Forgive my ignorance of the bible, but wasn’t God quite adamant about the whole “thou shall have no God before me” thing? To the point of putting it in the top spot of his top 10 list?

FTR, I don’t think that the bumper sticker is anti-semitic.

Well, see, some folks would say the Jesus part violates that. ;j

And of course many say Jesus = God (as in is the earthly form of God). Which gives us that “Father, why have you forsaken me?” is J.C. talking to himself. Then again being stapled to a tree I think talking to himself was the least of his problems at the time.

Many mainstream Christain denominations believe in the trinity. That is, there is only one God, but he manifests himself as 3, distinct individuals. The Father, Son, and Holy Spirt.

I thought that this concept was the domain of Catholics.

Nope, there are plent of Protestants who believe it too.

Not exactly. Jesus= God and God=Jesus are both part of many other Christian churches.

Nope, Protestants and Orthodox also believe in the Trinity.

Well, I’ve learned something today - that makes it a good day.

It is a good day to die.

Speaking for myself as a jew I don’t find it anti-semetic and I’d give the ol’ roll-eye to any other jew who got worked up about it.

I agree.

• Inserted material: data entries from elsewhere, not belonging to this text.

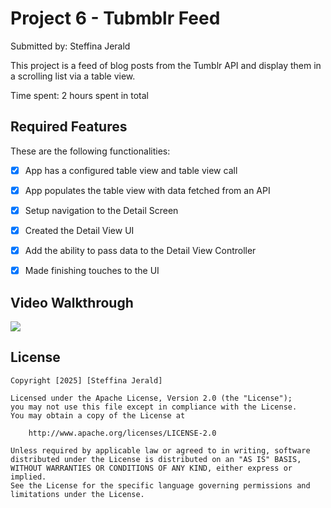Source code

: # Project 6 - Tubmblr Feed

Submitted by: Steffina Jerald

This project is a feed of blog posts from the Tumblr API and display them in a scrolling list via a table view.

Time spent: 2 hours spent in total

## Required Features

These are the following functionalities:

- [X] App has a configured table view and table view call
- [X] App populates the table view with data fetched from an API
- [X] Setup navigation to the Detail Screen
- [X] Created the Detail View UI
- [X] Add the ability to pass data to the Detail View Controller
- [X] Made finishing touches to the UI


## Video Walkthrough

<div>
    <a href="https://www.loom.com/share/796769420d514815b6491e8a6fe709ad">
    </a>
    <a href="https://www.loom.com/share/796769420d514815b6491e8a6fe709ad">
      <img style="max-width:300px;" src="https://cdn.loom.com/sessions/thumbnails/796769420d514815b6491e8a6fe709ad-5cc2d3dd29ac77d0-full-play.gif">
    </a>
  </div>

## License

    Copyright [2025] [Steffina Jerald]

    Licensed under the Apache License, Version 2.0 (the "License");
    you may not use this file except in compliance with the License.
    You may obtain a copy of the License at

        http://www.apache.org/licenses/LICENSE-2.0

    Unless required by applicable law or agreed to in writing, software
    distributed under the License is distributed on an "AS IS" BASIS,
    WITHOUT WARRANTIES OR CONDITIONS OF ANY KIND, either express or implied.
    See the License for the specific language governing permissions and
    limitations under the License.
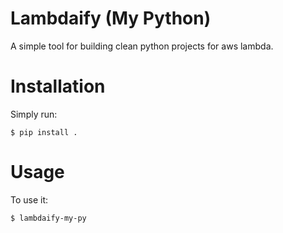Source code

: # Lambdaify (My Python)

A simple tool for building clean python projects for aws lambda.


# Installation

Simply run:

    $ pip install .


# Usage

To use it:

    $ lambdaify-my-py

Now, if had said “Read the Torah, Jesus is God”, well that would be a different kettle of fish.

I don’t see it as anti-semitic, and I have a pretty good (some might say overly sensitive) radar for these things.

It could also be an anti-Jehovah’s Witnesses thing, as they believe in God but don’t believe Jesus is God. They believe “Christ is God’s Son and is inferior to Him”; this is not the case for most Christian groups, who believe (as the Nicene Creed describes it) that Jesus Christ is “God from God, Light from Light, true God from true God, begotten, not made, of one Being with the Father”.

Many Christians, especially the more conservative Protestants, will describe the Jehovah’s Witnesses as a “cult” and say they aren’t really Christian as a result of this fairly major theological disagreement.

IMNSHO, that’s a cheap rhetorical device to get around that very point.

As I understand it, the Torah is the first five books of the Bible. But Jews refer to all of what Christians call the Old Testament as “The Bible”, do they not? If so, doesn’t it irk them just a little when some folks cite “The Bible” when they are primarily emphasizing the New Testament?

(Also, Pet Peeve #92: When people say “read the Bible” as shorthand for “I’m right”. Leaving aside the fact the the Bible proves nothing, to expect someone to go home and read through that enormous, complex book and expect them to come back agreeing with your specific point–it having jumped out at them–is pretty ridiculous.)

sqweels, what book is derived from another isn’t the point except to say that Jesus isn’t mentioned -at all- in the Torah.